Ese nomadismo hacía que Carlos se fuera del pueblo durante largas temporadas a trabajar con los de los juegos mecánicos que llegaban sólo dos veces al año: en Carnaval y Año Nuevo, y cuando los juegos lo traían de vuelta, llegaba a las once de la mañana a casa a bordo de su bicicleta, siempre cargado con los casetes más recientes de los grupos del momento, como Los Bukis, Los Humildes, Los Caminantes, Los Barón de Apodaca y toda la pléyade de la música chicana. Cuando Carlos se iba, esas cintas se quedaban en poder de Soco, quien las ponía para amenizar sus quehaceres. Así mientras barría o cocinaba, su mente se iba lejos, quizá volando hasta la feria en la que en ese momento Carlos estuviera.

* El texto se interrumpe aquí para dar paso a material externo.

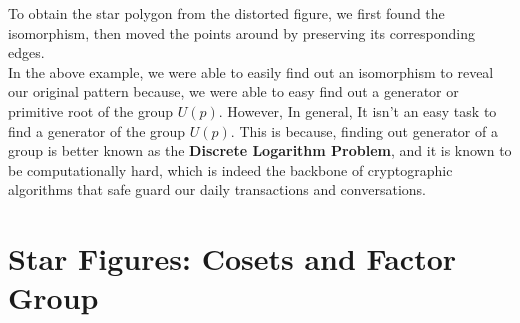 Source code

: \documentclass{article}
\begin{document}

To obtain the star polygon from the distorted figure, we first found the isomorphism, then moved the points around by preserving its corresponding edges.\\[2mm]
In the above example, we were able to easily find out an isomorphism to reveal our original pattern because, we were able to easy find out a generator or primitive root of the group $U(p)$. However, In general, It isn't an easy task to find a generator of the group $U(p)$. This is because, finding out generator of a group is better known as the \textbf{Discrete Logarithm Problem}, and it is known to be computationally hard, which is indeed the backbone of cryptographic algorithms that safe guard our daily transactions and conversations.

\section{Star Figures: Cosets and Factor Group}
\end{document}
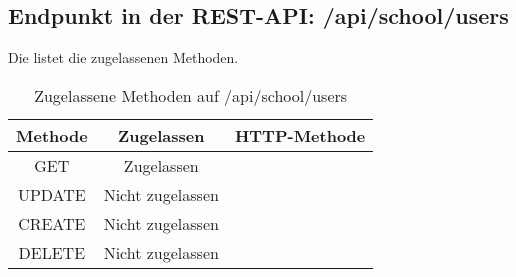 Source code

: \subsection{Endpunkt in der REST-API: /api/school/users}
Die  listet die zugelassenen Methoden. 


\begin{table}[!htbp]
	\begin{tabular}{|c|c|c|}
		\hline
			\textbf{Methode} & \textbf{Zugelassen} & \textbf{HTTP-Methode} \\ \hline
			GET & Zugelassen &  \\ \hline
			UPDATE & Nicht zugelassen & \\ \hline 
			CREATE & Nicht zugelassen & \\ \hline 
			DELETE & Nicht zugelassen & \\ \hline
	\end{tabular}

		\caption{Zugelassene Methoden auf /api/school/users}
		\label{tab:end:rest:api:school:users:meth}
\end{table}
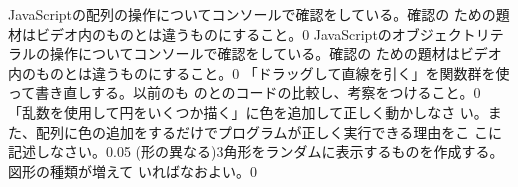 \documentclass[a4j]{jreport}
\begin{document}
{
{\Must JavaScriptの配列の操作についてコンソールで確認をしている。確認の
ための題材はビデオ内のものとは違うものにすること。}{0}
{\Must JavaScriptのオブジェクトリテラルの操作についてコンソールで確認をしている。確認の
ための題材はビデオ内のものとは違うものにすること。}{0}
}
{
{\Must 「ドラッグして直線を引く」を関数群を使って書き直しする。以前のも
のとのコードの比較し、考察をつけること。}{0}
{\Must 「乱数を使用して円をいくつか描く」に色を追加して正しく動かしなさ
い。また、配列に色の追加をするだけでプログラムが正しく実行できる理由をこ
こに記述しなさい。}{0.05}
{(形の異なる)3角形をランダムに表示するものを作成する。図形の種類が増えて
いればなおよい。}{0}
}
\end{document}
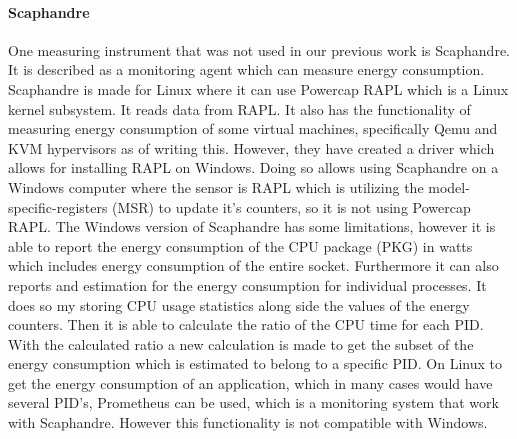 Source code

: \paragraph{Scaphandre}
One measuring instrument that was not used in our previous work is Scaphandre\cite{scaphandre}. It is described as a monitoring agent which can measure energy consumption. Scaphandre is made for Linux where it can use Powercap RAPL which is a Linux kernel subsystem. It reads data from RAPL. It also has the functionality of measuring energy consumption of some virtual machines, specifically Qemu and KVM hypervisors as of writing this. However, they have created a driver which allows for installing RAPL on Windows. Doing so allows using Scaphandre on a Windows computer where the sensor is RAPL which is utilizing the model-specific-registers (MSR) to update it's counters, so it is not using Powercap RAPL. The Windows version of Scaphandre has some limitations, however it is able to report the energy consumption of the CPU package (PKG) in watts which includes energy consumption of the entire socket. Furthermore it can also reports and estimation for the energy consumption for individual processes. It does so my storing CPU usage statistics along side the values of the energy counters. Then it is able to calculate the ratio of the CPU time for each PID. With the calculated ratio a new calculation is made to get the subset of the energy consumption which is estimated to belong to a specific PID.  On Linux to get the energy consumption of an application, which in many cases would have several PID's, Prometheus can be used, which is a monitoring system that work with Scaphandre. However this functionality is not compatible with Windows. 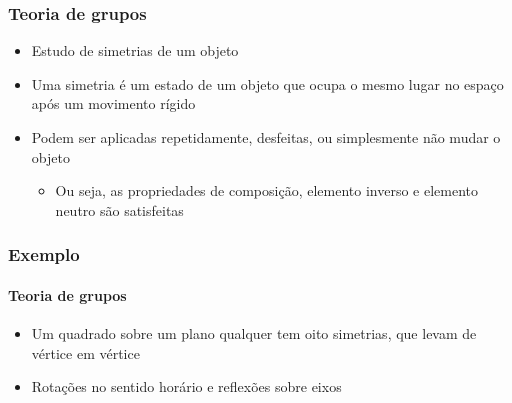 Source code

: \documentclass[12pt]{beamer}
\begin{document}
\begin{frame}
  \frametitle{Teoria de grupos}
  \begin{itemize}
    \item<1-> Estudo de simetrias de um objeto
    \item<1-> Uma simetria é um estado de um objeto que ocupa o mesmo lugar no
        espaço após um movimento rígido
    \item<2-> Podem ser aplicadas repetidamente, desfeitas, ou simplesmente não
        mudar o objeto
    \begin{itemize}[itemsep=0pt]
      \item Ou seja, as propriedades de composição, elemento inverso e elemento
          neutro são satisfeitas
    \end{itemize}
  \end{itemize}
\end{frame}

\begin{frame}
  \frametitle{Exemplo}
  \framesubtitle{Teoria de grupos}
  \begin{figure}[htbp]
  \end{figure}
  \begin{itemize}
    \item Um quadrado sobre um plano qualquer tem oito simetrias, que levam de
      vértice em vértice
    \item Rotações no sentido horário e reflexões sobre eixos
  \end{itemize}
\end{frame}
\end{document}
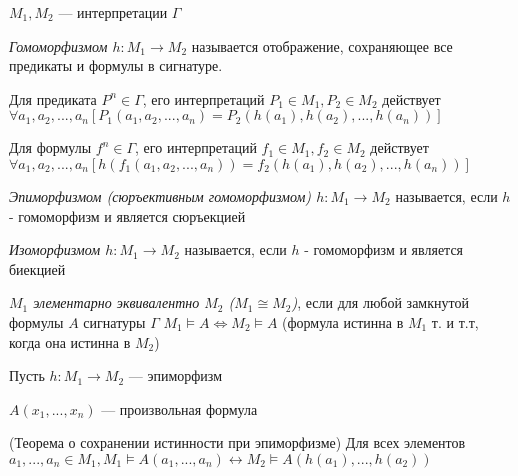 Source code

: \documentclass{article}
\begin{document}
$M_1, M_2$ --- интерпретации $\Gamma$
\begin{definition}
	\textit{Гомоморфизмом $h: M_1 \rightarrow M_2$} называется отображение, сохраняющее все предикаты и формулы в сигнатуре.

	Для предиката $P^n \in \Gamma$, его интерпретаций $P_1 \in M_1, P_2 \in M_2$ действует \\
	$\forall a_1, a_2,..., a_n[P_1(a_1, a_2,..., a_n) = P_2(h(a_1), h(a_2),..., h(a_n))]$

	Для формулы $f^n \in \Gamma$, его интерпретаций $f_1 \in M_1, f_2 \in M_2$ действует \\
	$\forall a_1, a_2,..., a_n[h(f_1(a_1, a_2,..., a_n)) = f_2(h(a_1), h(a_2),..., h(a_n))]$
\end{definition}

\begin{definition}
	\textit{Эпиморфизмом (сюръективным гомоморфизмом) $h: M_1 \rightarrow M_2$} называется, если $h$ - гомоморфизм и является сюръекцией
\end{definition}

\begin{definition}
	\textit{Изоморфизмом $h: M_1 \rightarrow M_2$} называется, если $h$ - гомоморфизм и является биекцией
\end{definition}

\begin{definition}
	\textit{$M_1$ элементарно эквивалентно $M_2$ ($M_1 \cong M_2$)}, если для любой замкнутой формулы $A$ сигнатуры $\Gamma$ $M_1 \vDash A \Leftrightarrow M_2 \vDash A$ (формула истинна в $M_1$ т. и т.т, когда она истинна в $M_2$)
\end{definition}

Пусть $h: M_1 \rightarrow M_2$ --- эпиморфизм

$A(x_1,..., x_n)$ --- произвольная формула
\begin{theorem}{(Теорема о сохранении истинности при эпиморфизме)}
	Для всех элементов $a_1,..., a_n \in M_1, M_1 \vDash A(a_1,..., a_n) \leftrightarrow M_2 \vDash A(h(a_1),..., h(a_2))$
\end{theorem}
\end{document}
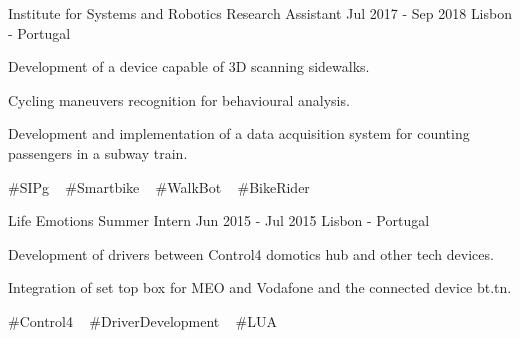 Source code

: 

\begin{cventries}

  \cventry
    {Institute for Systems and Robotics} %
    {Research Assistant} %
    {Jul 2017 - Sep 2018} %
    {Lisbon - Portugal} %
    {
      \begin{cvitems} %
        \item {Development of a device capable of 3D scanning sidewalks.}
        \item {Cycling maneuvers recognition for behavioural analysis.}
        \item {Development and implementation of a data acquisition system for counting passengers in a subway train.}
      \end{cvitems}
    }
    {
      \#SIPg ~
      \#Smartbike ~
      \#WalkBot ~
      \#BikeRider ~
    }


  \cventry
    {Life Emotions} %
    {Summer Intern} %
    {Jun 2015 - Jul 2015} %
    {Lisbon - Portugal} %
    {
      \begin{cvitems} %
        \item {Development of drivers between Control4 domotics hub and other tech devices.}
        \item {Integration of set top box for MEO and Vodafone and the connected device bt.tn.}
      \end{cvitems}
    }
    {
      \#Control4 ~
      \#DriverDevelopment ~
      \#LUA ~
    }


\end{cventries}
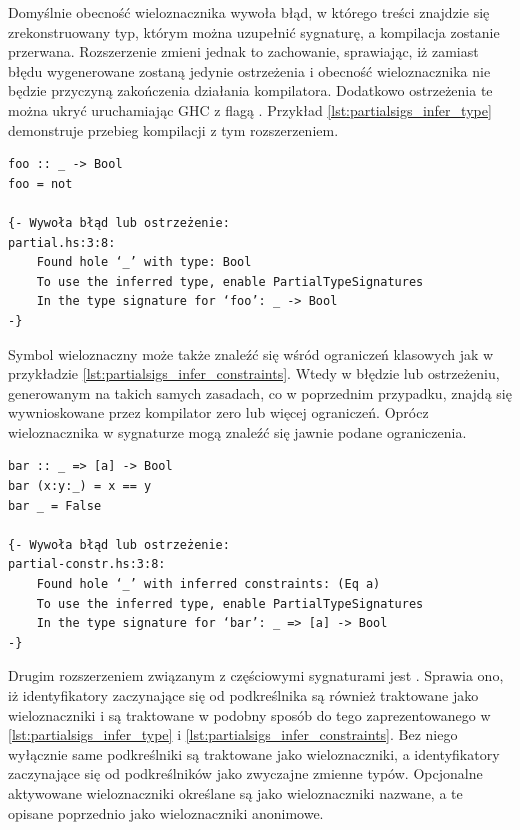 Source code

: {Domyślnie obecność wieloznacznika wywoła błąd, w którego treści znajdzie się
zrekonstruowany typ, którym można uzupełnić sygnaturę, a kompilacja zostanie
przerwana. Rozszerzenie  zmieni jednak to
zachowanie, sprawiając, iż zamiast błędu wygenerowane zostaną jedynie
ostrzeżenia i obecność wieloznacznika nie będzie przyczyną zakończenia działania
kompilatora. Dodatkowo ostrzeżenia te można ukryć uruchamiając GHC z flagą
. Przykład
\ref{lst:partialsigs_infer_type} demonstruje przebieg kompilacji z tym
rozszerzeniem.

\begin{lstlisting}[float,label={lst:partialsigs_infer_type},
                   caption={Przykład użycia anonimowego symbolu wieloznacznego w sygnaturze typu.}]
foo :: _ -> Bool
foo = not

{- Wywoła błąd lub ostrzeżenie:
partial.hs:3:8:
    Found hole ‘_’ with type: Bool
    To use the inferred type, enable PartialTypeSignatures
    In the type signature for ‘foo’: _ -> Bool
-}
\end{lstlisting}

Symbol wieloznaczny może także znaleźć się wśród ograniczeń klasowych jak w
przykładzie \ref{lst:partialsigs_infer_constraints}. Wtedy w błędzie lub
ostrzeżeniu, generowanym na takich samych zasadach, co w poprzednim przypadku,
znajdą się wywnioskowane przez kompilator zero lub więcej ograniczeń. Oprócz
wieloznacznika w sygnaturze mogą znaleźć się jawnie podane ograniczenia.

\begin{lstlisting}[float,label={lst:partialsigs_infer_constraints},
                   caption={Przykład użycia anonimowego symbolu wieloznacznego w ograniczeniach typu.}]
bar :: _ => [a] -> Bool
bar (x:y:_) = x == y
bar _ = False

{- Wywoła błąd lub ostrzeżenie:
partial-constr.hs:3:8:
    Found hole ‘_’ with inferred constraints: (Eq a)
    To use the inferred type, enable PartialTypeSignatures
    In the type signature for ‘bar’: _ => [a] -> Bool
-}
\end{lstlisting}

Drugim rozszerzeniem związanym z częściowymi sygnaturami jest
. Sprawia ono, iż identyfikatory zaczynające się od
podkreślnika są również traktowane jako wieloznaczniki i są traktowane w podobny
sposób do tego zaprezentowanego w \ref{lst:partialsigs_infer_type} i
\ref{lst:partialsigs_infer_constraints}. Bez niego wyłącznie same podkreślniki
są traktowane jako wieloznaczniki, a identyfikatory zaczynające się od
podkreślników jako zwyczajne zmienne typów. Opcjonalne aktywowane wieloznaczniki
określane są jako wieloznaczniki nazwane, a te opisane poprzednio jako
wieloznaczniki anonimowe.

}
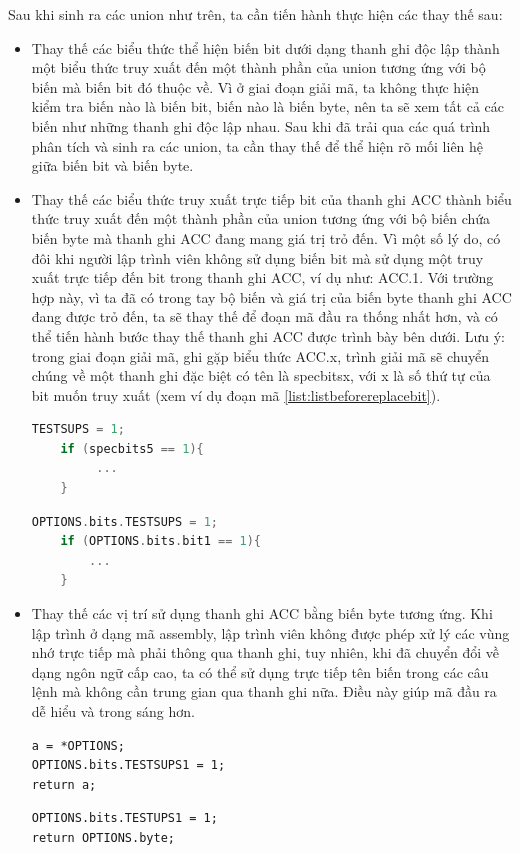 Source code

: Sau khi sinh ra các union như trên, ta cần tiến hành thực hiện các thay thế sau:
\begin{itemize}
	\item Thay thế các biểu thức thể hiện biến bit dưới dạng thanh ghi độc lập thành một biểu thức truy xuất đến một thành phần của union tương ứng với bộ biến mà biến bit đó thuộc về. Vì ở giai đoạn giải mã, ta không thực hiện kiểm tra biến nào là biến bit, biến nào là biến byte, nên ta sẽ xem tất cả các biến như những thanh ghi độc lập nhau. Sau khi đã trải qua các quá trình phân tích và sinh ra các union, ta cần thay thế để thể hiện rõ mối liên hệ giữa biến bit và biến byte.
	
	\item Thay thế các biểu thức truy xuất trực tiếp bit của thanh ghi ACC thành biểu thức truy xuất đến một thành phần của union tương ứng với bộ biến chứa biến byte mà thanh ghi ACC đang mang giá trị trỏ đến. Vì một số lý do, có đôi khi người lập trình viên không sử dụng biến bit mà sử dụng một truy xuất trực tiếp đến bit trong thanh ghi ACC, ví dụ như: ACC.1. Với trường hợp này, vì ta đã có trong tay bộ biến và giá trị của biến byte thanh ghi ACC đang được trỏ đến, ta sẽ thay thế để đoạn mã đầu ra thống nhất hơn, và có thể tiến hành bước thay thế thanh ghi ACC được trình bày bên dưới. Lưu ý: trong giai đoạn giải mã, ghi gặp biểu thức ACC.x, trình giải mã sẽ chuyển chúng về một thanh ghi đặc biệt có tên là specbitsx, với x là số thứ tự của bit muốn truy xuất (xem ví dụ đoạn mã \ref{list:listbeforereplacebit}).
	\begin{lstlisting}[caption={Mã đầu ra trước khi thực hiện bước thay thế biến bit},label={list:listbeforereplacebit}, language = c]
	TESTSUPS = 1;
	if (specbits5 == 1){
		 ...
	}
	\end{lstlisting}
	
	\begin{lstlisting}[caption={Mã đầu ra sau khi thực hiện bước thay thế biến bit},label={list:listafterreplacebit}, language = c]
	OPTIONS.bits.TESTSUPS = 1;
	if (OPTIONS.bits.bit1 == 1){
		...
	}
	\end{lstlisting}
\item Thay thế các vị trí sử dụng thanh ghi ACC bằng biến byte tương ứng. Khi lập trình ở dạng mã assembly, lập trình viên không được phép xử lý các vùng nhớ trực tiếp mà phải thông qua thanh ghi, tuy nhiên, khi đã chuyển đổi về dạng ngôn ngữ cấp cao, ta có thể sử dụng trực tiếp tên biến trong các câu lệnh mà không cần trung gian qua thanh ghi nữa. Điều này giúp mã đầu ra dễ hiểu và trong sáng hơn.

\begin{lstlisting}[caption={Mã đầu ra trước khi thực hiện bước thay thế thanh ghi ACC},label={list:listbeforereplace}]
a = *OPTIONS;
OPTIONS.bits.TESTSUPS1 = 1;
return a;
\end{lstlisting}
\begin{lstlisting}[caption={Mã đầu ra sau khi thực hiện bước thay thế thanh ghi ACC},label={list:listafterreplace}]
OPTIONS.bits.TESTUPS1 = 1;
return OPTIONS.byte;
\end{lstlisting}
\end{itemize}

Pasó el tiempo y, pese a la rabia de doña Elena, Soco se casó con Carlos. Pasaron los años, Soco se fue consumiendo por las enfermedades hasta que ya no hubo nada más que hacer. Yo, ya en mis veintitantos, ese día estaba en Morelia y mi madre me marcó para darme la noticia, así que emprendí el camino al pueblo. Tuve que detenerme unos minutos en la carretera porque la vista se me llenó de agua y sal. De ese tamaño era el cariño que le tuve a Soco.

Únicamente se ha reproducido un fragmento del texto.